The Government is irresponsibly rushing through important legislation to fundamentally change Barbados. One includes a Bill to give the Minister absolute control over the National Insurance Scheme in the National Insurance and Social Security (Amendment) Act, 2023.
Currently, the Minister’s role is to establish the offices and let them run. The Minister cannot legally meddle but is consulted and gives approvals. Section 11 of the current Act follows.
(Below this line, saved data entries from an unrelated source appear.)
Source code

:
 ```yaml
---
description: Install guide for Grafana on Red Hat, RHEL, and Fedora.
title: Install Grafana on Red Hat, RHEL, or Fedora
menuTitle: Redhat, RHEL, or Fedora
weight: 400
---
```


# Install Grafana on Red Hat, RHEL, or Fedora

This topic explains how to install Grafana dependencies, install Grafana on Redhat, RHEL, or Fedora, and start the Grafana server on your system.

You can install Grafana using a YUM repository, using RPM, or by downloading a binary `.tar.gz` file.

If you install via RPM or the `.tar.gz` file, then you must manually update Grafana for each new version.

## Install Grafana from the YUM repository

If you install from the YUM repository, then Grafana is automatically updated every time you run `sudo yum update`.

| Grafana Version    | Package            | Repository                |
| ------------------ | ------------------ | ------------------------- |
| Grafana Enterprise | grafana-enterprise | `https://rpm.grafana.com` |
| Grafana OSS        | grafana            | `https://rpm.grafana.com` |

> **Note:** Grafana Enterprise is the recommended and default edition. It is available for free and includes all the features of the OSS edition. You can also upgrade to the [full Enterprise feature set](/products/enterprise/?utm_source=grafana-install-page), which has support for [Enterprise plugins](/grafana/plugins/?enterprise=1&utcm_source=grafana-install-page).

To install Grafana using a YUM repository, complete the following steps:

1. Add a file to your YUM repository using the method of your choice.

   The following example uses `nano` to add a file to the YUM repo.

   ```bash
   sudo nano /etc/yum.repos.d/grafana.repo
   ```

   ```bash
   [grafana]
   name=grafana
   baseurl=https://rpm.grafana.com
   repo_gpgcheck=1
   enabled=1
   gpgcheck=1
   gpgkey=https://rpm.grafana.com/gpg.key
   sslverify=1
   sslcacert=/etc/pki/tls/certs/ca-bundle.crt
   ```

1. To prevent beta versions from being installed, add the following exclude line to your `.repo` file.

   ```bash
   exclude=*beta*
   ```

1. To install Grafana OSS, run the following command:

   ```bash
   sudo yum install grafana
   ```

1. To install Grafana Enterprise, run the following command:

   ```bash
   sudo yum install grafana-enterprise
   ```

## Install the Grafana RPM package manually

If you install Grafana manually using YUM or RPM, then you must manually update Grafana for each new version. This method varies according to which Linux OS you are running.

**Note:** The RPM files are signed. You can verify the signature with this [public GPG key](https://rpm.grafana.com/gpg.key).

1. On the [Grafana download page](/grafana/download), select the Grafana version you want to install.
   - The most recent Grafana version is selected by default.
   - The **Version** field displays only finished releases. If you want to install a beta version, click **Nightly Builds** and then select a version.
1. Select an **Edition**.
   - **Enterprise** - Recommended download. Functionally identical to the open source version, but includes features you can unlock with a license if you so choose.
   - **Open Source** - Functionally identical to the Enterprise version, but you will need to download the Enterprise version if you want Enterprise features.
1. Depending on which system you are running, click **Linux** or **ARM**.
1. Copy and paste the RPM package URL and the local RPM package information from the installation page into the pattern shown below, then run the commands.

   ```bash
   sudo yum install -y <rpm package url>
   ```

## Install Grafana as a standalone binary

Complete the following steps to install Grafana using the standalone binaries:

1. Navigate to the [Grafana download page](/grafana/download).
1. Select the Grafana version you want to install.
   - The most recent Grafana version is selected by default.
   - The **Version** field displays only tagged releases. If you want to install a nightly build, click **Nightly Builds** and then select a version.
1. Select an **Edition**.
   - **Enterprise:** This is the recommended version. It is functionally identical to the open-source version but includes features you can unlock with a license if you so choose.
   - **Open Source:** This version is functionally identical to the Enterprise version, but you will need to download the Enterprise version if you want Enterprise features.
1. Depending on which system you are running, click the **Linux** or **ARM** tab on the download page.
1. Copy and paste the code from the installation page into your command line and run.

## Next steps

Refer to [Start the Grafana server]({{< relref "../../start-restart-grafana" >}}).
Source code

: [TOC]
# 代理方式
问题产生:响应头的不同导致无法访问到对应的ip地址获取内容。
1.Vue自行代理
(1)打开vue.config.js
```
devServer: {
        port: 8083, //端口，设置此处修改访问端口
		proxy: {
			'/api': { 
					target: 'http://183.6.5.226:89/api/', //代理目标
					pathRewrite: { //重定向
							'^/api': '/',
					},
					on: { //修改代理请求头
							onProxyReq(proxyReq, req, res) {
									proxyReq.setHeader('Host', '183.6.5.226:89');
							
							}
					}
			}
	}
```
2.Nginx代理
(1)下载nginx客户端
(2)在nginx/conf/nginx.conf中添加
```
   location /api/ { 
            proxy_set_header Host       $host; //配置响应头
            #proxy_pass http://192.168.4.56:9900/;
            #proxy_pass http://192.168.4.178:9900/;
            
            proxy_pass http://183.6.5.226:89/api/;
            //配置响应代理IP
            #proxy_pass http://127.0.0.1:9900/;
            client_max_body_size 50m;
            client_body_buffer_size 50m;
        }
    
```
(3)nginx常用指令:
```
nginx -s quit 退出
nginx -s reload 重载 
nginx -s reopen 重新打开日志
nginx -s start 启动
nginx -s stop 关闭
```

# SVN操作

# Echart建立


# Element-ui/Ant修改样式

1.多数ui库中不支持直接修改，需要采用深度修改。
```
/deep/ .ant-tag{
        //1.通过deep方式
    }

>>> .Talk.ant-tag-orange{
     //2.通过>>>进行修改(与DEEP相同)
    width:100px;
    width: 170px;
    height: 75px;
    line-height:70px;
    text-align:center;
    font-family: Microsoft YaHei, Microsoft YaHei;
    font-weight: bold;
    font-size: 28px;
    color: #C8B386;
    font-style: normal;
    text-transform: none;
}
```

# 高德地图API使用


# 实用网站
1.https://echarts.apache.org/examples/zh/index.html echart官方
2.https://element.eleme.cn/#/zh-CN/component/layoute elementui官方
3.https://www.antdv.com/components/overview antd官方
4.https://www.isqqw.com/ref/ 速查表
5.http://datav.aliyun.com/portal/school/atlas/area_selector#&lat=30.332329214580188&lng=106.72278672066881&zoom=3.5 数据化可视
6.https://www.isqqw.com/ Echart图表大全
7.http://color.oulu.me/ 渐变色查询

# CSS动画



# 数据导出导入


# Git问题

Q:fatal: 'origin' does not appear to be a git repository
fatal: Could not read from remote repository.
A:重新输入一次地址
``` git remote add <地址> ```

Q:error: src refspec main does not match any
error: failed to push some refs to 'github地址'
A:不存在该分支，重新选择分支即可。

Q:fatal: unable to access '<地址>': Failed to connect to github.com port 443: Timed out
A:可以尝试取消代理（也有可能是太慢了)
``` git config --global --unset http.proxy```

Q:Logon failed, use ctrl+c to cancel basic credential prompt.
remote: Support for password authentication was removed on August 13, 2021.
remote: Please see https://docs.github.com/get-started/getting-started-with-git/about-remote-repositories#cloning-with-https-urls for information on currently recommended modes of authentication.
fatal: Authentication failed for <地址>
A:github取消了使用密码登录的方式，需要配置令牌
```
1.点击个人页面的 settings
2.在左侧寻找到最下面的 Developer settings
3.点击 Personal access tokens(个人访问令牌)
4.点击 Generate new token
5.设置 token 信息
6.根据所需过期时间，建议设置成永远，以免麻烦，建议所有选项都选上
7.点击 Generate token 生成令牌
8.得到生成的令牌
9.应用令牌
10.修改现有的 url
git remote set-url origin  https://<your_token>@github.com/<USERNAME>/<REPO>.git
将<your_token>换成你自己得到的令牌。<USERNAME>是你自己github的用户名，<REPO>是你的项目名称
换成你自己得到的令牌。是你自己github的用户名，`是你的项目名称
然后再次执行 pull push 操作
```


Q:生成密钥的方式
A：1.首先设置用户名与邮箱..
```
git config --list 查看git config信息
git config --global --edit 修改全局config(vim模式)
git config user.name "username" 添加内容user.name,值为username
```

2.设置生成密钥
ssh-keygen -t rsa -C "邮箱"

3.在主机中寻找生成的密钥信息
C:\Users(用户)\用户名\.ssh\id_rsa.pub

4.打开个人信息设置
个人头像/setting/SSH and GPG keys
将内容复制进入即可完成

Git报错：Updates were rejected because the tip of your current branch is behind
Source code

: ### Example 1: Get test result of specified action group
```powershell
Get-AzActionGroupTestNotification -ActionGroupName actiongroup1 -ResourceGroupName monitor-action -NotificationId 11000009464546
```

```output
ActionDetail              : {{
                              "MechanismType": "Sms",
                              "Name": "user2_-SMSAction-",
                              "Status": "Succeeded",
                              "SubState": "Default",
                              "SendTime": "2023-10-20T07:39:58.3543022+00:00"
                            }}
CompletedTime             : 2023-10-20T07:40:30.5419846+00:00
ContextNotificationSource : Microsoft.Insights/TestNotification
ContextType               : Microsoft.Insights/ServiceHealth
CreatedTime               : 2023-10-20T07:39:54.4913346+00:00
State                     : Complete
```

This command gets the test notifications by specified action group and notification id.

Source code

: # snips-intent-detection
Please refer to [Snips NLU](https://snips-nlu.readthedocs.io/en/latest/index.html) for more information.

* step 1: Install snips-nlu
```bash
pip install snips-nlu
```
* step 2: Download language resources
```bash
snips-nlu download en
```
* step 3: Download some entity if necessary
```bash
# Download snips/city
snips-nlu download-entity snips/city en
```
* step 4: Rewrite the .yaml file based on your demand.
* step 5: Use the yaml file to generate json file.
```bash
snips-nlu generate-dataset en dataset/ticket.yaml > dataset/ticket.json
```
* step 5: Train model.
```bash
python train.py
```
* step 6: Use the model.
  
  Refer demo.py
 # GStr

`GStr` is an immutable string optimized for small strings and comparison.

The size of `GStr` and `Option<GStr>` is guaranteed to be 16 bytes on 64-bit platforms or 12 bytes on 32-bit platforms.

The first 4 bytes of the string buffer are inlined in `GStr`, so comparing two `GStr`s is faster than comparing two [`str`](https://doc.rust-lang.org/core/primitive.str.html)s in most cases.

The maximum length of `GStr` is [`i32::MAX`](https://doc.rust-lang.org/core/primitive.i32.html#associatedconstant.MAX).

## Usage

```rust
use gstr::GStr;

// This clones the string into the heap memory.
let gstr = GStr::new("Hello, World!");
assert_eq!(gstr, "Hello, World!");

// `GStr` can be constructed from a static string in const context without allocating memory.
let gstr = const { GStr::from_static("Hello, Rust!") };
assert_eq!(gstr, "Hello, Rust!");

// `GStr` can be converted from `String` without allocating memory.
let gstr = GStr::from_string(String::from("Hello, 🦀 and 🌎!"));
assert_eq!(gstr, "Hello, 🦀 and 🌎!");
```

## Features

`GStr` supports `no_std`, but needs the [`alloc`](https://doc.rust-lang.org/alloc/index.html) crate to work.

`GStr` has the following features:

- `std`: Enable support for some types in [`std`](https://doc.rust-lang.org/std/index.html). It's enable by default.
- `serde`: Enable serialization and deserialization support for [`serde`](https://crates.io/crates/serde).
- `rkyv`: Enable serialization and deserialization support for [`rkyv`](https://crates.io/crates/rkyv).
Section 11: “The Minister shall, by order under section 2 of the Civil Establishment Act, establish the offices which shall constitute the offices on the Board’s establishment, which offices shall for all purposes be deemed to be offices in the public service Staff.”
RUBBER STAMPS.
To control and direct a useless rubber-stamp Board, a replacement provision follows.
Section 11Y (1): “The Minister may give general directions to the Board with respect to the performance of its functions, powers and duties under this Act or any other enactment; and the Board SHALL ACT in accordance with those directions.” (Emphasis mine.)
This is clever deceptive language, but the next sub-section ensures that no member of the Board is deceived, and that all members understand that they are only rubber stamps.
Section 11Y(2): “Subject to this section, the Board shall not be subject to the CONTROL or DIRECTION of ANY OTHER person or Service.” (Emphasis mine.)
After the Government has recklessly pillaged our National Insurance pension fund, our Senators must know that passing that amendment is certainly not in the public’s best interest.
CORRUPTION AND BRIBERY.
Next is the Integrity in Public Life Bill (2023) that will legalise corruption and bribery in Barbados. Section 32.4 notes that once a person has retired from public life for five years, then he cannot be investigated for corruption. It should be noted that bribery normally happens at the start of a construction project.
In the private sector, it can take over a decade for evidence of corruption to be uncovered by responsible junior staff. In the public sector, the Auditor General may not report findings of corruption until seven years. Therefore, a five-year limit is a farce.
THE DISTRACTION.
The Barbados media chose not to concentrate on any of the important aspects of the Bills, but instead magnified what they were likely instructed to. To distract people from giving the Minister absolute control of the NIS, they magnified the new requirements for receiving a pension. To distract people from making bribery and corruption legal, they focused on the issue of judges not captured in the Integrity bill.
WHY COMPLAIN?
By following the worst possible advice in 2018, the Government backed itself into an economic corner. Their only options are to engage in: unsustainable borrowing, raising taxes, cutting back on Government services, and delaying paying pensions for as long as possible. Raising the requirements to get a pension is obviously in line with that type of governing.
We all knew that this was their manner of governing when we chose them to manage the national economy – while knowingly rejecting the way of prosperity. So, why complain about what we knowingly voted for? What the people did not vote for was to give the Government absolute legal control of the NIS, and to legalise corruption and bribery in Barbados.
SICK OUT.
There is a call for a Sick Out this Wednesday. If the proposed Sick Out is to protest criminalising parents in the Child Protection Bill, or legalising corruption and bribery in the Integrity Bill, or giving the Minister absolute control over the NIS, then count me in. If it is to protest the new requirements to qualify for a pension, then that is what we specifically voted for – so count me out.